Reading Data
DataChain reads data from many sources and formats through a family of read_* entry points. Each returns a lazy chain: nothing executes until a terminal operation triggers it.
Storage Files
read_storage() connects to any supported storage provider and returns a chain of File objects. It is the primary entry point for unstructured data: images, video, audio, PDFs, text. Always include a trailing slash in bucket and prefix URIs.
import datachain as dc
images = dc.read_storage("s3://bucket/images/**/*.jpg", type="image")
videos = dc.read_storage("gs://bucket/clips/", type="video")
all_files = dc.read_storage("az://container/data/")
The type= parameter selects the right File subclass (ImageFile, VideoFile, AudioFile, TextFile). Without it, files are plain File objects with binary access.
For public buckets, pass anon=True explicitly:
Structured Formats
DataChain reads CSV, JSON, and Parquet directly from storage. These entry points parse the format and produce chains with typed columns.
import datachain as dc
# CSV -- auto-detects delimiter, headers, column types
labels = dc.read_csv("s3://bucket/labels.csv")
labels = dc.read_csv("s3://bucket/csvs/", delimiter=";")
# JSON and JSONL -- with optional JMESPath for nested structures
meta = dc.read_json("gs://bucket/annotations.json", jmespath="images")
captions = dc.read_json("gs://bucket/coco.json", jmespath="annotations")
# Parquet -- supports glob patterns and Hive partitioning
data = dc.read_parquet("s3://bucket/data/*.parquet")
data = dc.read_parquet("s3://bucket/202{1..4}/{yellow,green}-{01..12}.parquet")
JMESPath is powerful for real-world JSON formats like COCO, where images, annotations, and categories live under different top-level keys.
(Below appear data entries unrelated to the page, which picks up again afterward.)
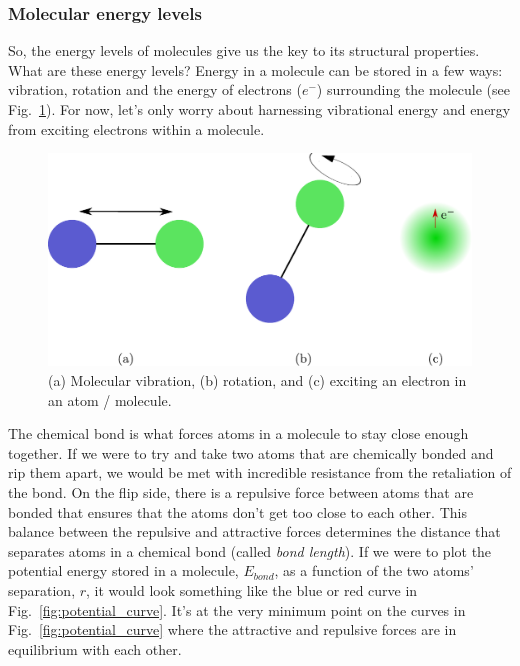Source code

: \documentclass[12pt]{article}
\begin{document}
\subsubsection{Molecular energy levels}

So, the energy levels of molecules give us the key to its structural properties. What are these energy levels? Energy in a molecule can be stored in a few ways: vibration, rotation and the energy of electrons ($e^-$) surrounding the molecule (see Fig.~\ref{fig:DOFs}). For now, let's only worry about harnessing vibrational energy and energy from exciting electrons within a molecule.

\begin{figure}
    \begin{center}
        \includegraphics[width=0.5\linewidth]{figures/molecule_DOFs.pdf}
    \end{center}
    \caption{
    (a) Molecular vibration, (b) rotation, and (c) exciting an electron in an atom / molecule.
    }
    \label{fig:DOFs}
\end{figure}

The chemical bond is what forces atoms in a molecule to stay close enough together. If we were to try and take two atoms that are chemically bonded and rip them apart, we would be met with incredible resistance from the retaliation of the bond. On the flip side, there is a repulsive force between atoms that are bonded that ensures that the atoms don't get too close to each other. This balance between the repulsive and attractive forces determines the distance that separates atoms in a chemical bond (called \textit{bond length}). If we were to plot the potential energy stored in a molecule, $E_{bond}$, as a function of the two atoms' separation, $r$, it would look something like the blue or red curve in Fig.~\ref{fig:potential_curve}. It's at the very minimum point on the curves in Fig.~\ref{fig:potential_curve} where the attractive and repulsive forces are in equilibrium with each other.
\end{document}
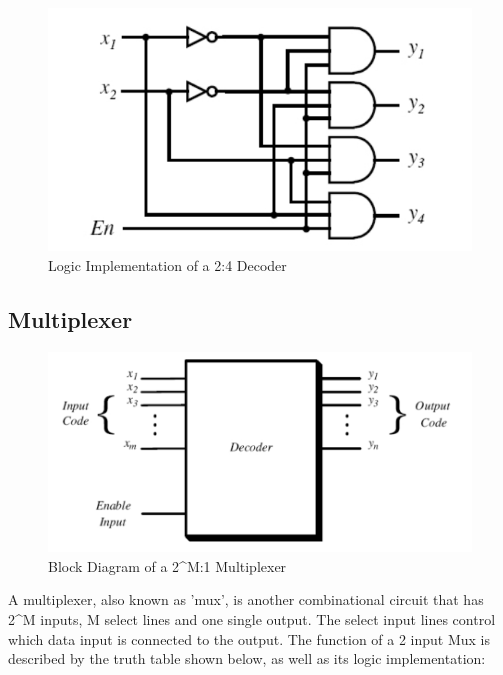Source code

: \begin{figure}[H]
  \begin{centering}
  \includegraphics[scale=1]{decoderlogic.png}
  \par\end{centering}
  \caption{Logic Implementation of a 2:4 Decoder}
\end{figure}


\subsection*{Multiplexer}

\begin{figure}[H]
  \begin{centering}
  \includegraphics[scale=1]{decoder.png}
  \par\end{centering}
  \caption{Block Diagram of a 2^{M}:1 Multiplexer}
\end{figure}

A multiplexer, also known as 'mux', is another combinational circuit that has 2^{M} inputs, M select lines and one single output. The select input lines control which data input is connected to the output. The function of a 2 input Mux is described by the truth table shown below, as well as its logic implementation:



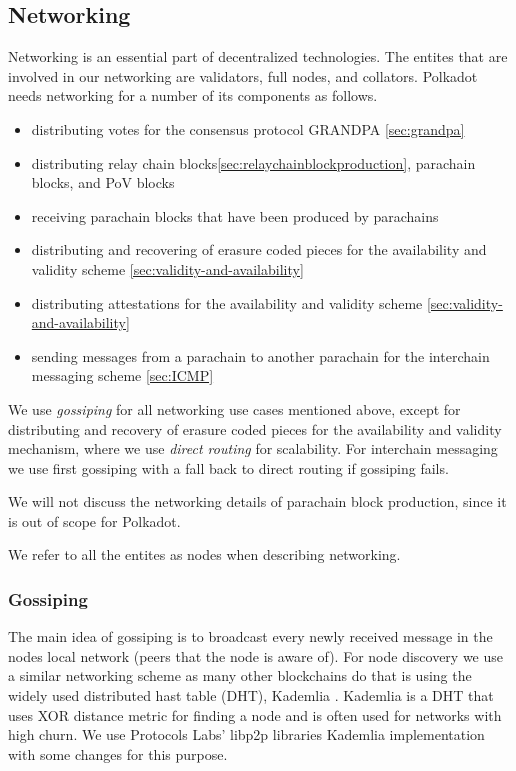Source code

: \subsection{Networking}\label{sec:networking}
Networking is an essential part of decentralized technologies.
The entites that are involved in our networking are validators, full nodes, and collators.
Polkadot needs networking for a number of its components as follows.
\begin{itemize}
\item distributing votes for the consensus protocol GRANDPA \ref{sec:grandpa}
\item distributing relay chain blocks\ref{sec:relaychainblockproduction}, parachain blocks, and PoV blocks
\item receiving parachain blocks that have been produced by parachains
\item distributing and recovering of erasure coded pieces for the availability and validity scheme \ref{sec:validity-and-availability}
\item distributing attestations for the availability and validity scheme \ref{sec:validity-and-availability}
\item sending messages from a parachain to another parachain for the interchain messaging scheme \ref{sec:ICMP}
\end{itemize}

We use \emph{gossiping} for all networking use cases mentioned above, except for distributing and recovery of erasure coded pieces for the availability and validity mechanism, where we use \emph{direct routing} for scalability.
For interchain messaging we use first gossiping with a fall back to direct routing if gossiping fails.

We will not discuss the networking details of parachain block production, since it is out of scope for Polkadot.

We refer to all the entites as nodes when describing networking.


\subsubsection{Gossiping}
The main idea of gossiping is to broadcast every newly received message in the nodes local network (peers that the node is aware of).
For node discovery we use a similar networking scheme as many other blockchains do that is using the widely used distributed hast table (DHT), Kademlia \cite{Maymounkov:2002:Kademila}.
Kademlia is a DHT that uses XOR distance metric for finding a node and is often used for networks with high churn.
We use Protocols Labs' libp2p libraries \cite{} Kademlia implementation with some changes for this purpose.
Each read_json() call with a different jmespath extracts one array, and you merge them together on shared IDs.
For complex JSON, auto-generate a Pydantic model from a sample file:
from datachain.lib.meta_formats import gen_datamodel_code
code = gen_datamodel_code("s3://bucket/data.json", jmespath="images")
SQL Databases
read_database() connects to any SQLAlchemy-compatible database:
import datachain as dc
# Basic query
records = dc.read_database("SELECT * FROM experiments", "sqlite:///local.db")
# Parameterized query -- prevents SQL injection
chain = dc.read_database(
"SELECT * FROM products WHERE category = :cat",
"postgresql://host/db",
params={"cat": "electronics"},
)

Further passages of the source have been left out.